You Can Now Buy a Lamborghini Urus 2-Door Coupe But It Might Hurt Your Eyes
Mansory is a German tuner known for its outrageous transformations of expensive cars for high-end clients. They all have a certain Mansory look that either endears or repels those that see them. Such will surely be the case with its latest, a Lamborghini Urus SUV turned into a two-door coupe. The only problem is you have to take all of the other over-the-top modifications that go with it.
How did Mansory change the Lamborghini Urus SUV?
One of Lamborghini’s most successful vehicles of late is the four-door Urus SUV. But two doors are at the heart of the Lamborghini brand. So turning a four-door into a two-door coupe isn’t as far-fetched as it might sound, though it is a substantial undertaking. Kudos to Mansory for that. It christened the project Venatus Coupé EVO C. We won’t ask about A or B.
To achieve this flamboyant unicorn, Mansory had to move the B-pillars rearward eight inches. From there, longer doors were fabb’d, as well as longer quarter panels. So far, so good. But then the Mansory look comes in, and this is where it falls into a love-it-or-hate-it Twilight Zone.
Mansory added exclusive bumpers, a body kit, side skirts, and two rear spoilers because more is better. For much of this, there are conflicting vents, splitters, and sculptural elements begging the question, “Why?” Air intakes seem to be on every surface of the Coupé, for better or worse. The conversion meant the rear quarters to be wider, and the doors get a jet-like graphic. This theme repeats inside.
How much of the Lamborghini Urus interior was changed?
Once the exterior is completed, Mansory turned its focus on the cabin. The EVO C has a turquoise leather interior enhanced with additional ambient lighting. For better access to the rear seats, the fronts now fold forward. All of the seats have “Coupé” stitched into them, and the thresholds also display it.
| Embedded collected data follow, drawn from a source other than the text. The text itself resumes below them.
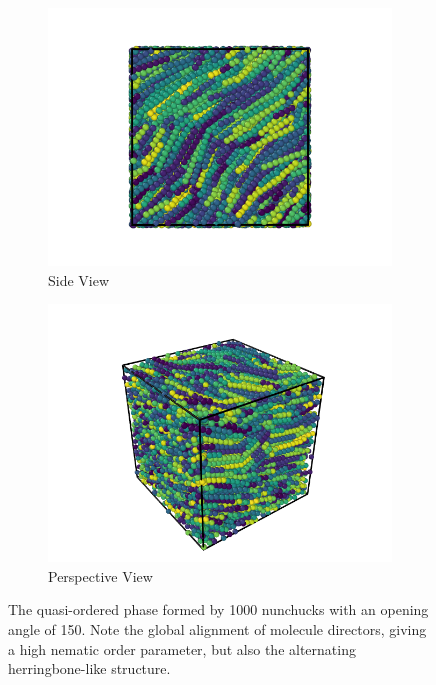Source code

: \documentclass[11pt, a4paper]{article} %
\begin{document}
\begin{figure}
	\centering
	\begin{subfigure}{.5\textwidth}
		\centering
		\includegraphics[width=.9\linewidth]{Figures/nun_fa_side}
		\caption{Side View}
		\label{fig:nun_fa_side}
	\end{subfigure}%
	\begin{subfigure}{.5\textwidth}
		\centering
		\includegraphics[width=.9\linewidth]{Figures/nun_fa_perspective}
		\caption{Perspective View}
		\label{fig:nun_fa_perspective}
	\end{subfigure}
	\caption{The quasi-ordered phase formed by \num{1000} nunchucks with an opening angle of \SI{150}{\deg}. Note the global alignment of molecule directors, giving a high nematic order parameter, but also the alternating herringbone-like structure.}
	\label{fig:nun_fa_views}
\end{figure}
\end{document}
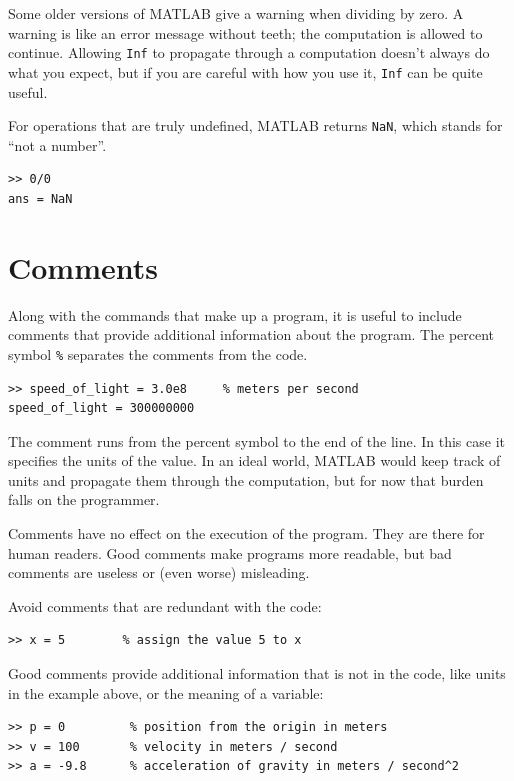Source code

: \documentclass[
]{book}
\begin{document}
Some older versions of MATLAB give a warning when dividing by zero.
A warning is like an error message without teeth; the computation
is allowed to continue.  Allowing {\tt Inf} to propagate
through a computation doesn't always do what you expect, but if you
are careful with how you use it, {\tt Inf} can be quite useful.

For operations that are truly undefined, MATLAB returns {\tt NaN},
which stands for ``not a number''.

\begin{verbatim}
>> 0/0
ans = NaN
\end{verbatim}



\section{Comments}

Along with the commands that make up a program, it is useful
to include comments that provide additional information about the
program.  The percent symbol {\tt \%} separates
the comments from the code.

\begin{verbatim}
>> speed_of_light = 3.0e8     % meters per second
speed_of_light = 300000000
\end{verbatim}

The comment runs from the percent symbol to the end of the line.
In this case it specifies the units of the value.  In an ideal world,
MATLAB would keep track of units and propagate them through the
computation, but for now that burden falls on the programmer.

Comments have no effect on the execution of the program.  They
are there for human readers.  Good comments make programs more
readable, but bad comments are useless or (even worse) misleading.

Avoid comments that are redundant with the code:

\begin{verbatim}
>> x = 5        % assign the value 5 to x
\end{verbatim}

Good comments provide additional information that is not in the
code, like units in the example above, or the meaning of a variable:

\begin{verbatim}
>> p = 0         % position from the origin in meters
>> v = 100       % velocity in meters / second
>> a = -9.8      % acceleration of gravity in meters / second^2
\end{verbatim}
\end{document}
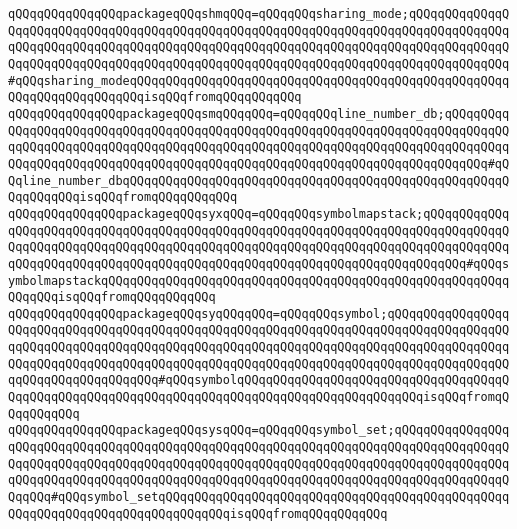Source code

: \verb|qQQqqQQqqQQqqQQqpackageqQQqshmqQQq=qQQqqQQqsharing_mode;qQQqqQQqqQQqqQQqqQQqqQQqqQQqqQQqqQQqqQQqqQQqqQQqqQQqqQQqqQQqqQQqqQQqqQQqqQQqqQQqqQQqqQQqqQQqqQQqqQQqqQQqqQQqqQQqqQQqqQQqqQQqqQQqqQQqqQQqqQQqqQQqqQQqqQQqqQQqqQQqqQQqqQQqqQQqqQQqqQQqqQQqqQQqqQQqqQQqqQQqqQQqqQQqqQQqqQQqqQQqqQQq#qQQqsharing_modeqQQqqQQqqQQqqQQqqQQqqQQqqQQqqQQqqQQqqQQqqQQqqQQqqQQqqQQqqQQqqQQqqQQqqQQqisqQQqfromqQQqqQQqqQQq|\newline
\verb|qQQqqQQqqQQqqQQqpackageqQQqsmqQQqqQQq=qQQqqQQqline_number_db;qQQqqQQqqQQqqQQqqQQqqQQqqQQqqQQqqQQqqQQqqQQqqQQqqQQqqQQqqQQqqQQqqQQqqQQqqQQqqQQqqQQqqQQqqQQqqQQqqQQqqQQqqQQqqQQqqQQqqQQqqQQqqQQqqQQqqQQqqQQqqQQqqQQqqQQqqQQqqQQqqQQqqQQqqQQqqQQqqQQqqQQqqQQqqQQqqQQqqQQqqQQqqQQqqQQqqQQq#qQQqline_number_dbqQQqqQQqqQQqqQQqqQQqqQQqqQQqqQQqqQQqqQQqqQQqqQQqqQQqqQQqqQQqqQQqisqQQqfromqQQqqQQqqQQq|\newline
\verb|qQQqqQQqqQQqqQQqpackageqQQqsyxqQQq=qQQqqQQqsymbolmapstack;qQQqqQQqqQQqqQQqqQQqqQQqqQQqqQQqqQQqqQQqqQQqqQQqqQQqqQQqqQQqqQQqqQQqqQQqqQQqqQQqqQQqqQQqqQQqqQQqqQQqqQQqqQQqqQQqqQQqqQQqqQQqqQQqqQQqqQQqqQQqqQQqqQQqqQQqqQQqqQQqqQQqqQQqqQQqqQQqqQQqqQQqqQQqqQQqqQQqqQQqqQQqqQQqqQQqqQQq#qQQqsymbolmapstackqQQqqQQqqQQqqQQqqQQqqQQqqQQqqQQqqQQqqQQqqQQqqQQqqQQqqQQqqQQqqQQqisqQQqfromqQQqqQQqqQQq|\newline
\verb|qQQqqQQqqQQqqQQqpackageqQQqsyqQQqqQQq=qQQqqQQqsymbol;qQQqqQQqqQQqqQQqqQQqqQQqqQQqqQQqqQQqqQQqqQQqqQQqqQQqqQQqqQQqqQQqqQQqqQQqqQQqqQQqqQQqqQQqqQQqqQQqqQQqqQQqqQQqqQQqqQQqqQQqqQQqqQQqqQQqqQQqqQQqqQQqqQQqqQQqqQQqqQQqqQQqqQQqqQQqqQQqqQQqqQQqqQQqqQQqqQQqqQQqqQQqqQQqqQQqqQQqqQQqqQQqqQQqqQQqqQQqqQQqqQQqqQQq#qQQqsymbolqQQqqQQqqQQqqQQqqQQqqQQqqQQqqQQqqQQqqQQqqQQqqQQqqQQqqQQqqQQqqQQqqQQqqQQqqQQqqQQqqQQqqQQqqQQqqQQqisqQQqfromqQQqqQQqqQQq|\newline
\verb|qQQqqQQqqQQqqQQqpackageqQQqsysqQQq=qQQqqQQqsymbol_set;qQQqqQQqqQQqqQQqqQQqqQQqqQQqqQQqqQQqqQQqqQQqqQQqqQQqqQQqqQQqqQQqqQQqqQQqqQQqqQQqqQQqqQQqqQQqqQQqqQQqqQQqqQQqqQQqqQQqqQQqqQQqqQQqqQQqqQQqqQQqqQQqqQQqqQQqqQQqqQQqqQQqqQQqqQQqqQQqqQQqqQQqqQQqqQQqqQQqqQQqqQQqqQQqqQQqqQQqqQQqqQQqqQQqqQQq#qQQqsymbol_setqQQqqQQqqQQqqQQqqQQqqQQqqQQqqQQqqQQqqQQqqQQqqQQqqQQqqQQqqQQqqQQqqQQqqQQqqQQqqQQqisqQQqfromqQQqqQQqqQQq|\newline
The repeating jet graphic is evident throughout the inside, on the seat faces, doors, headliner lighting, seat back hard shells, and those leather floor mats. And curiously, the starter button now is prominently located in the headliner. A production Urus finds it mounted on the center console.
How many will be made and how much?
Where Mansory really excels is under the hood. The twin-turbo V8 now cranks out 900 hp and 811 lb-ft of torque. That beats a production Urus by plenty, which leaves the factory with 657 hp and 627 lb-ft of torque. Mansory says zero-to-62 times are 2.9 seconds, with a top speed of over 200 mph. All of that power transmits through an eight-speed automatic transmission.
Mansory will limit production of the Coupé to just eight copies. It says from ideation to completion took one and one-half years. Nothing about prices has been released, but it will go for well north of half-a-million dollars. For comparison, a base Urus starts at $230,000.